Figure 4 presents the real and imaginary parts of permittivity and permeability as functions of wavelength. Notably, both ε and µ exhibit negative real values over specific wavelength ranges, confirming the double-negative nature (DNG) of the structure. These DNG bands correspond to the electric and magnetic resonances generated by the double-split elliptical geometry, validating the presence of strong coupling and multimode resonance behavior within the designed biosensor.

Fig. 4
figure 4

Variation of the real and imaginary parts of (a) Permittivity and (b) Permeability versus wavelength for the proposed design.

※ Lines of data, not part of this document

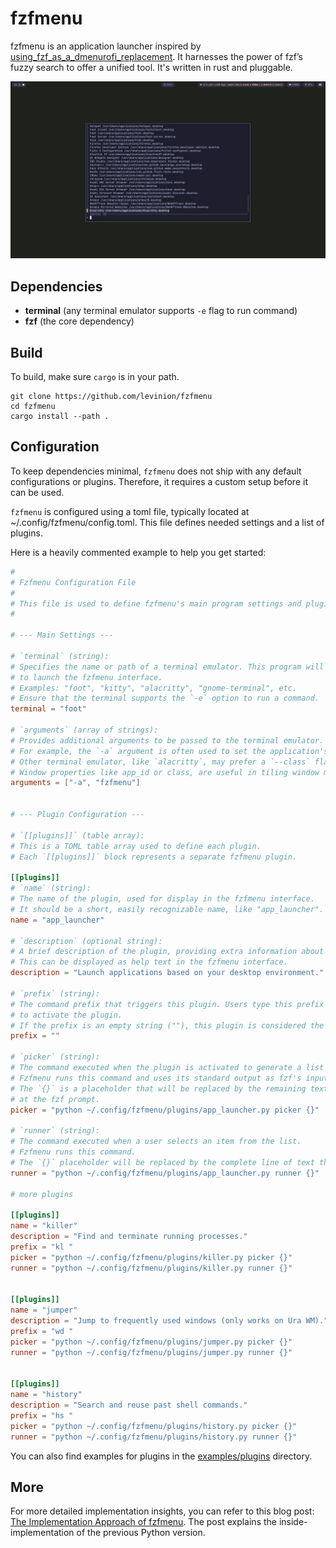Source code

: # fzfmenu

fzfmenu is an application launcher inspired by [using_fzf_as_a_dmenurofi_replacement](https://www.reddit.com/r/commandline/comments/jatyek/using_fzf_as_a_dmenurofi_replacement/). It harnesses the power of fzf’s fuzzy search to offer a unified tool. It's written in rust and pluggable. 

![](/assets/fzfmenu.png)

## Dependencies

- **terminal** (any terminal emulator supports `-e` flag to run command)
- **fzf** (the core dependency)

## Build

To build, make sure `cargo` is in your path.

```shell
git clone https://github.com/levinion/fzfmenu
cd fzfmenu
cargo install --path .
```

## Configuration

To keep dependencies minimal, `fzfmenu` does not ship with any default configurations or plugins. Therefore, it requires a custom setup before it can be used.

`fzfmenu` is configured using a toml file, typically located at ~/.config/fzfmenu/config.toml. This file defines needed settings and a list of plugins.

Here is a heavily commented example to help you get started:

```toml
#
# Fzfmenu Configuration File
#
# This file is used to define fzfmenu's main program settings and plugin list.
#

# --- Main Settings ---

# `terminal` (string): 
# Specifies the name or path of a terminal emulator. This program will be used
# to launch the fzfmenu interface.
# Examples: "foot", "kitty", "alacritty", "gnome-terminal", etc.
# Ensure that the terminal supports the `-e` option to run a command.
terminal = "foot"

# `arguments` (array of strings):
# Provides additional arguments to be passed to the terminal emulator.
# For example, the `-a` argument is often used to set the application's app_id.
# Other terminal emulator, like `alacritty`, may prefer a `--class` flag to set the window's class.
# Window properties like app_id or class, are useful in tiling window managers for changing a window's default layout and size.
arguments = ["-a", "fzfmenu"]


# --- Plugin Configuration ---

# `[[plugins]]` (table array):
# This is a TOML table array used to define each plugin.
# Each `[[plugins]]` block represents a separate fzfmenu plugin.

[[plugins]]
# `name` (string):
# The name of the plugin, used for display in the fzfmenu interface.
# It should be a short, easily recognizable name, like "app_launcher".
name = "app_launcher"

# `description` (optional string):
# A brief description of the plugin, providing extra information about its purpose.
# This can be displayed as help text in the fzfmenu interface.
description = "Launch applications based on your desktop environment."

# `prefix` (string):
# The command prefix that triggers this plugin. Users type this prefix at the fzf prompt
# to activate the plugin.
# If the prefix is an empty string (""), this plugin is considered the default.
prefix = ""

# `picker` (string):
# The command executed when the plugin is activated to generate a list of candidates.
# Fzfmenu runs this command and uses its standard output as fzf's input.
# The `{}` is a placeholder that will be replaced by the remaining text the user typed
# at the fzf prompt.
picker = "python ~/.config/fzfmenu/plugins/app_launcher.py picker {}"

# `runner` (string):
# The command executed when a user selects an item from the list.
# Fzfmenu runs this command.
# The `{}` placeholder will be replaced by the complete line of text the user selected.
runner = "python ~/.config/fzfmenu/plugins/app_launcher.py runner {}"

# more plugins

[[plugins]]
name = "killer"
description = "Find and terminate running processes."
prefix = "kl "
picker = "python ~/.config/fzfmenu/plugins/killer.py picker {}"
runner = "python ~/.config/fzfmenu/plugins/killer.py runner {}"


[[plugins]]
name = "jumper"
description = "Jump to frequently used windows (only works on Ura WM)."
prefix = "wd "
picker = "python ~/.config/fzfmenu/plugins/jumper.py picker {}"
runner = "python ~/.config/fzfmenu/plugins/jumper.py runner {}"


[[plugins]]
name = "history"
description = "Search and reuse past shell commands."
prefix = "hs "
picker = "python ~/.config/fzfmenu/plugins/history.py picker {}"
runner = "python ~/.config/fzfmenu/plugins/history.py runner {}"
```

You can also find examples for plugins in the [examples/plugins](examples/plugins) directory.

## More

For more detailed implementation insights, you can refer to this blog post: [The Implementation Approach of fzfmenu](https://blog.maruka.top/posts/Linux/fzfmenu%E5%AE%9E%E7%8E%B0%E6%80%9D%E8%B7%AF/). The post explains the inside-implementation of the previous Python version.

Absorption and reflection analysis

Absorption and reflection are key parameters in evaluating the performance of the proposed MM biosensor. These quantities for different incident angles are calculated using Eqs. (12)– (18). The reflection characteristics of the sensor are derived from Eqs. (12)– (16), where the incident angle (θi) and wave vector (k) are defined as functions of the wavelength and frequency. The transmission and reflection coefficients are first obtained based on the electromagnetic boundary conditions at the interface31.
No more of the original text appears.